Erken yıllardan itibaren kişiye söylenmiş sözler, kendisine yönelik bakışlar derinlerde izler bırakır. Örneğin çocukluğunda beğenilmeyen, kilolu bir çocuğu düşünelim. Bu çocuk hem annenin olumlu bakışlarından ve sözlerinden eksik kaldığında hem de sonraki yıllarda birçok farklı kişiden olumsuz bakışlara ve sözlere maruz kaldığında ne kadar zayıflasa da bir türlü kendini beğenmez ve aynaya baktığında ötekilerin yaralayıcı sözleri, bakışları gördüğü yansımaya karışır. Olumsuz ve çarpık beden algısı ise yeme bozukluğu, beden dismorfik bozukluğu gibi psikolojik rahatsızlıklara kapı aralayabilir.

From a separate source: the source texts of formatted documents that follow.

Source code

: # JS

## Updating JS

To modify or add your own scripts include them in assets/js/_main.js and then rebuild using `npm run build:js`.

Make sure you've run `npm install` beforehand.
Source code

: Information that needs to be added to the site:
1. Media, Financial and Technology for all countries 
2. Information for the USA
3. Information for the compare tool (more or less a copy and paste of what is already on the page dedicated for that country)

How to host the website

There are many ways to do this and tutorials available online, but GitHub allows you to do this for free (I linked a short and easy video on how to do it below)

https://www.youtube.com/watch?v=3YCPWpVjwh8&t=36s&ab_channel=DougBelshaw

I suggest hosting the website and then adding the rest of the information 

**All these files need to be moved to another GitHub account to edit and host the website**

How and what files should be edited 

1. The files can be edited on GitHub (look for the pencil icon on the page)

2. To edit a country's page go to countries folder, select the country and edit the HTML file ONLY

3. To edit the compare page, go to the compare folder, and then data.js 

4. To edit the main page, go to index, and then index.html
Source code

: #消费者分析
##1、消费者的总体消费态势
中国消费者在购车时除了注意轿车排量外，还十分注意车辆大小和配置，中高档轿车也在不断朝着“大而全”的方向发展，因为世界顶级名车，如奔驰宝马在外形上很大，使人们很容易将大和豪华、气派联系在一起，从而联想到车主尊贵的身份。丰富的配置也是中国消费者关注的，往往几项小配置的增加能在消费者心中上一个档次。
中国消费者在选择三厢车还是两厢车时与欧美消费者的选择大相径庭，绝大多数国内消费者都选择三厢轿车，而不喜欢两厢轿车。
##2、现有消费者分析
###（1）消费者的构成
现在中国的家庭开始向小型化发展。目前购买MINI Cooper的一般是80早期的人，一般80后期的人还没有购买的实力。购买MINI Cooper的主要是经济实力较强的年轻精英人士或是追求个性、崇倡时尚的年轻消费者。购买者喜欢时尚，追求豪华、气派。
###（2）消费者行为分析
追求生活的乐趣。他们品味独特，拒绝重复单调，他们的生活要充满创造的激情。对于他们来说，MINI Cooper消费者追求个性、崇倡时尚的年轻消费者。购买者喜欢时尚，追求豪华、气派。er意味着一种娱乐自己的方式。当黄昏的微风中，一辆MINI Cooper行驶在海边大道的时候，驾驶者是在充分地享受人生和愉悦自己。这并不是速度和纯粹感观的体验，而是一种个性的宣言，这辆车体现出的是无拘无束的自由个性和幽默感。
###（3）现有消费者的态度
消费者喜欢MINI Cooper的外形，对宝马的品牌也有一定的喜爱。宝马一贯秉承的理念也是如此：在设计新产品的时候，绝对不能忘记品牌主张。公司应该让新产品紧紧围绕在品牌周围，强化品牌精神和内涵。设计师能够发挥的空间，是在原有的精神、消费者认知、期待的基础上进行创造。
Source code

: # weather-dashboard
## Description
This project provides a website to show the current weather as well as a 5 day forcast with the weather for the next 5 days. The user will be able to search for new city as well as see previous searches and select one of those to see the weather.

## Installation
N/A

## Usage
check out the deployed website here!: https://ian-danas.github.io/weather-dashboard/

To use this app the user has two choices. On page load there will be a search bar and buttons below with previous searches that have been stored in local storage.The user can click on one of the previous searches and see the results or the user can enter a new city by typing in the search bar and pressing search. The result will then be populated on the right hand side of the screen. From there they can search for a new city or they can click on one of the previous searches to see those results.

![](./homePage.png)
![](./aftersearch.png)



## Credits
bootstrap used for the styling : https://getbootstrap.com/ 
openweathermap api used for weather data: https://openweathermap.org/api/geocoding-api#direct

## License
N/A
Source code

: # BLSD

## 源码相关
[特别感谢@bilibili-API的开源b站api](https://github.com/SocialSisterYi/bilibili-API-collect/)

Kapsayıcı, sevgi ve şefkat dolu bakışlara ve sözlere olan ihtiyaç hayatın her alanında ortaya çıkar ancak kişi bunları içe almakta zorlanır. İltifatlar karşısında ne diyeceğini bilemez veya bu iltifatları reddeden, dışlayan söylemlerle karşılık verir; aynadaki yansımasına olumsuz hislerle yaklaşır. O güzel, olumlu bakışlar ve sözler içselleştirilmiş olumsuz, reddedici bakışlarla ve sözlerle çatışır. Ancak uzun süreli bir terapide kişi, bu geçmiş deneyimleri-anıları üzerine çalışarak başkalarının kendisi üzerindeki yansımalarını, izlerini fark edebilir; kendi imgesini onların sözlerinden ve bakışlarından ayrıştırarak daha gerçekçi bir yerden kendisini görmeye başlayabilir. Terapist, erken dönemde sekteye uğrayan ayna işlevini sergileyerek kişinin, bu işlevi içselleştirmesine alan açabilir.
Kaynakça:
1.Mitchell, S. A. (2009). Psikanalizde İlişkisel Kavramlar & Bir Bütünleşme. İstanbul Bilgi Üniversitesi Yayınları
2.Winnicott, D. W. (2007). Oyun ve Gerçeklik. Metis Yayınları
3.Jaeger, P. (2011). Bana olan davranışınız sözcüklerden daha fazla önem taşır. Psikanaliz Yazıları, Baharlık Kitap Dizisi 23.